Within Annie Hall’s hilarious sight gags and slicing witticisms, viewers will note distinct flourishes of Bergman, Fellini and Truffaut. But Allen himself was becoming a more confident and assured filmmaker, no longer relying solely on his nebbish persona for laughs. Annie Hall was the first Allen film set squarely within his personal world: the excitingly grungy Manhattan of the 1970s, when the city was still a funky ethnic and economic smelter rife with avant-garde and dangerous possibilities, and not the glossy haven for well-heeled tourists it is today.

Simply put, Annie Hall is about the ill-fated relationship between a successful stand-up comic named Alvy Singer (Allen) and the title character, a charmingly scatterbrained Wisconsin-bred singer and actress (Diane Keaton). They meet through mutual friends one day at a tennis court, and a tender, if somewhat erratic, romance evolves. Over the course of the film the couple will endure all the transitions - both joyous and agonizing - that imperfect love typically inflicts on its victims.

Along the way, Allen and Keaton generate moments of hilarity laced with melancholy.
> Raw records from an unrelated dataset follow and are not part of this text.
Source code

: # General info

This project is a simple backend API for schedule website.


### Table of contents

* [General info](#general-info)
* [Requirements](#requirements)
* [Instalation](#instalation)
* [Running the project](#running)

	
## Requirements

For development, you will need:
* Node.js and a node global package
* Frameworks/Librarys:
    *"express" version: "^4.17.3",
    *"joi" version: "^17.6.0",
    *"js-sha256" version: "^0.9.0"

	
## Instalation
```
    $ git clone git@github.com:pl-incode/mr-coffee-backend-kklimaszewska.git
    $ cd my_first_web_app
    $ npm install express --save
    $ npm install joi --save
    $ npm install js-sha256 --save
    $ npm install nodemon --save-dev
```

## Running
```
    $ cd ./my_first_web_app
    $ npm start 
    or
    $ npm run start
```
But the film’s poignancy is counterbalanced by perfectly timed insertions of comic abstractions left over from Allen’s original, darker vision. In a scene that looks like a discard from Fellini’s Amarcord, viewers meet a few of Allen’s grammar school classmates. Through direct address, these innocent youngsters reveal their adult fates; an array that includes heroin addiction and kinky fetishes. In a famous segment that only gets funnier with repeat viewing, Allen produces renowned media theorist Marshall McLuhan for a classic beatdown of an overbearing film critic. But these blackouts are more than mere comedic cutaways; they cleverly enhance exposition and momentum. Allen’s hilarious encounter with two unibrow Mafioso types outside a movie theater establishes his characters’ fame and success, while the scene’s coda – Keaton’s late arrival from psychotherapy – adds a frothy layer of fashionable neurosis. Profound insights are delivered with economy and brutal efficiency. A magical scene with Keaton involving a runaway lobster is reprised with Alvy’s new girlfriend (Wendy Girard), with heartbreakingly different results, while young Jeff Goldblum, with one line of dialogue, perfectly sums up L.A. in the 70s.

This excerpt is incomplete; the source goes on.